• Brief
The line containing "method = GET" marks the start, and the last line of the records below marks the end. Print that run exactly and nothing else.

*** Data extract Section Begins ***

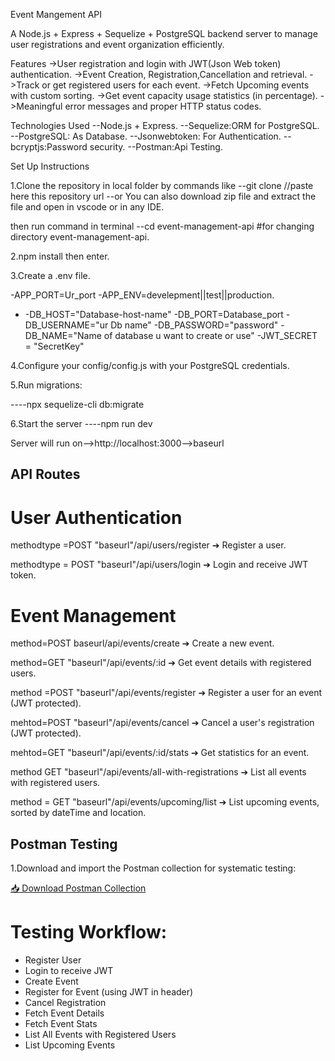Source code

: Event Mangement API

A Node.js + Express + Sequelize + PostgreSQL backend server to manage user registrations and event organization efficiently.

Features
->User registration and login with JWT(Json Web token) authentication.
->Event Creation, Registration,Cancellation and retrieval.
->Track or get registered users for each event.
->Fetch Upcoming events with custom sorting.
->Get event capacity usage statistics (in percentage).
->Meaningful error messages and proper HTTP status codes.

Technologies Used
--Node.js + Express.
--Sequelize:ORM for PostgreSQL.
--PostgreSQL: As Database.
--Jsonwebtoken: For Authentication.
--bcryptjs:Password security.
--Postman:Api Testing.

Set Up Instructions

1.Clone the repository in local folder by commands like
--git clone<repository-url> //paste here this repository url
--or You can also download zip file and extract the file and open in vscode or in any IDE.

then run command in terminal
--cd event-management-api #for changing directory event-management-api.

2.npm install then enter.

3.Create a .env file.

-APP_PORT=Ur_port
-APP_ENV=develepment||test||production.

- -DB_HOST="Database-host-name"
  -DB_PORT=Database_port
  -DB_USERNAME="ur Db name"
  -DB_PASSWORD="password"
  -DB_NAME="Name of database u want to create or use"
  -JWT_SECRET = "SecretKey"

4.Configure your config/config.js with your PostgreSQL credentials.

5.Run migrations:

----npx sequelize-cli db:migrate

6.Start the server
----npm run dev

Server will run on-->http://localhost:3000-->baseurl

## API Routes

# User Authentication

methodtype =POST "baseurl"/api/users/register ➔ Register a user.

methodtype = POST "baseurl"/api/users/login ➔ Login and receive JWT token.

# Event Management

method=POST baseurl/api/events/create ➔ Create a new event.

method=GET "baseurl"/api/events/:id ➔ Get event details with registered users.

method =POST "baseurl"/api/events/register ➔ Register a user for an event (JWT protected).

mehtod=POST "baseurl"/api/events/cancel ➔ Cancel a user's registration (JWT protected).

mehtod=GET "baseurl"/api/events/:id/stats ➔ Get statistics for an event.

method GET "baseurl"/api/events/all-with-registrations ➔ List all events with registered users.

method = GET "baseurl"/api/events/upcoming/list ➔ List upcoming events, sorted by dateTime and location.

## Postman Testing

1.Download and import the Postman collection for systematic testing:

[📥 Download Postman Collection](postman/Event-Management-API.postman_collection.json)

# Testing Workflow:

- Register User
- Login to receive JWT
- Create Event
- Register for Event (using JWT in header)
- Cancel Registration
- Fetch Event Details
- Fetch Event Stats
- List All Events with Registered Users
- List Upcoming Events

*** Data extract Section Ends ***

• Response box
method = GET "baseurl"/api/events/upcoming/list ➔ List upcoming events, sorted by dateTime and location.

## Postman Testing

1.Download and import the Postman collection for systematic testing:

[📥 Download Postman Collection](postman/Event-Management-API.postman_collection.json)

# Testing Workflow:

- Register User
- Login to receive JWT
- Create Event
- Register for Event (using JWT in header)
- Cancel Registration
- Fetch Event Details
- Fetch Event Stats
- List All Events with Registered Users
- List Upcoming Events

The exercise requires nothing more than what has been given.